Top of Data

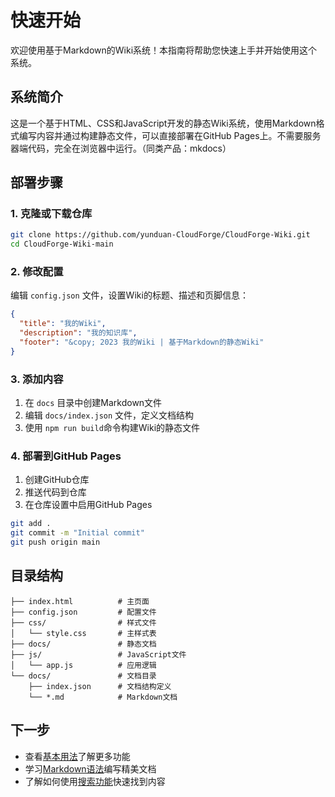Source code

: # 快速开始

欢迎使用基于Markdown的Wiki系统！本指南将帮助您快速上手并开始使用这个系统。

## 系统简介

这是一个基于HTML、CSS和JavaScript开发的静态Wiki系统，使用Markdown格式编写内容并通过构建静态文件，可以直接部署在GitHub Pages上。不需要服务器端代码，完全在浏览器中运行。（同类产品：mkdocs）

## 部署步骤

### 1. 克隆或下载仓库

```bash
git clone https://github.com/yunduan-CloudForge/CloudForge-Wiki.git
cd CloudForge-Wiki-main
```

### 2. 修改配置

编辑 `config.json` 文件，设置Wiki的标题、描述和页脚信息：

```json
{
  "title": "我的Wiki",
  "description": "我的知识库",
  "footer": "&copy; 2023 我的Wiki | 基于Markdown的静态Wiki"
}
```

### 3. 添加内容

1. 在 `docs` 目录中创建Markdown文件
2. 编辑 `docs/index.json` 文件，定义文档结构
3. 使用 `npm run build`命令构建Wiki的静态文件

### 4. 部署到GitHub Pages

1. 创建GitHub仓库
2. 推送代码到仓库
3. 在仓库设置中启用GitHub Pages

```bash
git add .
git commit -m "Initial commit"
git push origin main
```

## 目录结构

```
├── index.html          # 主页面
├── config.json         # 配置文件
├── css/                # 样式文件
│   └── style.css       # 主样式表
├── docs/               # 静态文档
├── js/                 # JavaScript文件
│   └── app.js          # 应用逻辑
└── docs/               # 文档目录
    ├── index.json      # 文档结构定义
    └── *.md            # Markdown文档
```

## 下一步

- 查看[基本用法](basic-usage)了解更多功能
- 学习[Markdown语法](../features/markdown-syntax)编写精美文档
- 了解如何使用[搜索功能](../features/search)快速找到内容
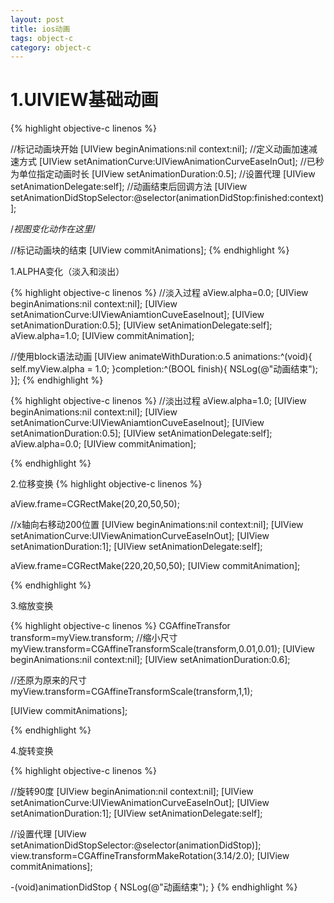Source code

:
 ```yaml
---
layout: post
title: ios动画
tags: object-c
category: object-c
---
```


<h1>1.UIVIEW基础动画</h1>

{% highlight objective-c linenos %}

//标记动画块开始
[UIView beginAnimations:nil context:nil];
//定义动画加速减速方式
[UIView setAnimationCurve:UIViewAnimationCurveEaseInOut];
//已秒为单位指定动画时长
[UIView setAnimationDuration:0.5];
//设置代理
[UIView setAnimationDelegate:self];
//动画结束后回调方法
[UIView setAnimationDidStopSelector:@selector(animationDidStop:finished:context)];

/*视图变化动作在这里*/

//标记动画块的结束
[UIView commitAnimations];
{% endhighlight %}


1.ALPHA变化（淡入和淡出）

{% highlight objective-c linenos %}
//淡入过程
aView.alpha=0.0;
[UIView beginAnimations:nil context:nil];
[UIView setAnimationCurve:UIViewAniamtionCuveEaseInout];
[UIView setAnimationDuration:0.5];
[UIView setAnimationDelegate:self];
aView.alpha=1.0;
[UIView commitAnimation];

//使用block语法动画
[UIView animateWithDuration:o.5 animations:^(void){
	self.myView.alpha = 1.0;
}completion:^(BOOL finish){
	NSLog(@"动画结束");
}];
{% endhighlight %}


{% highlight objective-c linenos %}
//淡出过程
aView.alpha=1.0;
[UIView beginAnimations:nil context:nil];
[UIView setAnimationCurve:UIViewAniamtionCuveEaseInout];
[UIView setAnimationDuration:0.5];
[UIView setAnimationDelegate:self];
aView.alpha=0.0;
[UIView commitAnimation];

{% endhighlight %}


2.位移变换
{% highlight objective-c linenos %}

aView.frame=CGRectMake(20,20,50,50);

//x轴向右移动200位置
[UIView beginAnimations:nil context:nil];
[UIView setAnimationCurve:UIViewAnimationCurveEaseInOut];
[UIView setAnimationDuration:1];
[UIView setAnimationDelegate:self];

aView.frame=CGRectMake(220,20,50,50);
[UIView commitAnimation];

{% endhighlight %}


3.缩放变换

{% highlight objective-c linenos %}
CGAffineTransfor transform=myView.transform;
//缩小尺寸
myView.transform=CGAffineTransformScale(transform,0.01,0.01);
[UIView beginAnimations:nil context:nil];
[UIView setAnimationDuration:0.6];

//还原为原来的尺寸
myView.transform=CGAffineTransformScale(transform,1,1);

[UIView commitAnimations];

{% endhighlight %}

4.旋转变换

{% highlight objective-c linenos %}

//旋转90度
[UIView beginAnimation:nil context:nil];
[UIView setAnimationCurve:UIViewAnimationCurveEaseInOut];
[UIView setAnimationDuration:1];
[UIView setAnimationDelegate:self];

//设置代理
[UIView setAnimationDidStopSelector:@selector(animationDidStop)];
view.transform=CGAffineTransformMakeRotation(3.14/2.0);
[UIView commitAnimations];


-(void)animationDidStop
{
	NSLog(@"动画结束");
}
{% endhighlight %}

Bottom of Data

What needs to be done
The material is to be reproduced verbatim, and no picture may appear in the copy.

Task solution
Source code

: # 快速开始

欢迎使用基于Markdown的Wiki系统！本指南将帮助您快速上手并开始使用这个系统。

## 系统简介

这是一个基于HTML、CSS和JavaScript开发的静态Wiki系统，使用Markdown格式编写内容并通过构建静态文件，可以直接部署在GitHub Pages上。不需要服务器端代码，完全在浏览器中运行。（同类产品：mkdocs）

## 部署步骤

### 1. 克隆或下载仓库

```bash
git clone https://github.com/yunduan-CloudForge/CloudForge-Wiki.git
cd CloudForge-Wiki-main
```

### 2. 修改配置

编辑 `config.json` 文件，设置Wiki的标题、描述和页脚信息：

```json
{
  "title": "我的Wiki",
  "description": "我的知识库",
  "footer": "&copy; 2023 我的Wiki | 基于Markdown的静态Wiki"
}
```

### 3. 添加内容

1. 在 `docs` 目录中创建Markdown文件
2. 编辑 `docs/index.json` 文件，定义文档结构
3. 使用 `npm run build`命令构建Wiki的静态文件

### 4. 部署到GitHub Pages

1. 创建GitHub仓库
2. 推送代码到仓库
3. 在仓库设置中启用GitHub Pages

```bash
git add .
git commit -m "Initial commit"
git push origin main
```

## 目录结构

```
├── index.html          # 主页面
├── config.json         # 配置文件
├── css/                # 样式文件
│   └── style.css       # 主样式表
├── docs/               # 静态文档
├── js/                 # JavaScript文件
│   └── app.js          # 应用逻辑
└── docs/               # 文档目录
    ├── index.json      # 文档结构定义
    └── *.md            # Markdown文档
```

## 下一步

- 查看[基本用法](basic-usage)了解更多功能
- 学习[Markdown语法](../features/markdown-syntax)编写精美文档
- 了解如何使用[搜索功能](../features/search)快速找到内容
Source code

:
 ```yaml
---
layout: post
title: ios动画
tags: object-c
category: object-c
---
```


<h1>1.UIVIEW基础动画</h1>

{% highlight objective-c linenos %}

//标记动画块开始
[UIView beginAnimations:nil context:nil];
//定义动画加速减速方式
[UIView setAnimationCurve:UIViewAnimationCurveEaseInOut];
//已秒为单位指定动画时长
[UIView setAnimationDuration:0.5];
//设置代理
[UIView setAnimationDelegate:self];
//动画结束后回调方法
[UIView setAnimationDidStopSelector:@selector(animationDidStop:finished:context)];

/*视图变化动作在这里*/

//标记动画块的结束
[UIView commitAnimations];
{% endhighlight %}


1.ALPHA变化（淡入和淡出）

{% highlight objective-c linenos %}
//淡入过程
aView.alpha=0.0;
[UIView beginAnimations:nil context:nil];
[UIView setAnimationCurve:UIViewAniamtionCuveEaseInout];
[UIView setAnimationDuration:0.5];
[UIView setAnimationDelegate:self];
aView.alpha=1.0;
[UIView commitAnimation];

//使用block语法动画
[UIView animateWithDuration:o.5 animations:^(void){
	self.myView.alpha = 1.0;
}completion:^(BOOL finish){
	NSLog(@"动画结束");
}];
{% endhighlight %}


{% highlight objective-c linenos %}
//淡出过程
aView.alpha=1.0;
[UIView beginAnimations:nil context:nil];
[UIView setAnimationCurve:UIViewAniamtionCuveEaseInout];
[UIView setAnimationDuration:0.5];
[UIView setAnimationDelegate:self];
aView.alpha=0.0;
[UIView commitAnimation];

{% endhighlight %}


2.位移变换
{% highlight objective-c linenos %}

aView.frame=CGRectMake(20,20,50,50);

//x轴向右移动200位置
[UIView beginAnimations:nil context:nil];
[UIView setAnimationCurve:UIViewAnimationCurveEaseInOut];
[UIView setAnimationDuration:1];
[UIView setAnimationDelegate:self];

aView.frame=CGRectMake(220,20,50,50);
[UIView commitAnimation];

{% endhighlight %}


3.缩放变换

{% highlight objective-c linenos %}
CGAffineTransfor transform=myView.transform;
//缩小尺寸
myView.transform=CGAffineTransformScale(transform,0.01,0.01);
[UIView beginAnimations:nil context:nil];
[UIView setAnimationDuration:0.6];

//还原为原来的尺寸
myView.transform=CGAffineTransformScale(transform,1,1);

[UIView commitAnimations];

{% endhighlight %}

4.旋转变换

{% highlight objective-c linenos %}

//旋转90度
[UIView beginAnimation:nil context:nil];
[UIView setAnimationCurve:UIViewAnimationCurveEaseInOut];
[UIView setAnimationDuration:1];
[UIView setAnimationDelegate:self];

//设置代理
[UIView setAnimationDidStopSelector:@selector(animationDidStop)];
view.transform=CGAffineTransformMakeRotation(3.14/2.0);
[UIView commitAnimations];


-(void)animationDidStop
{
	NSLog(@"动画结束");
}
{% endhighlight %}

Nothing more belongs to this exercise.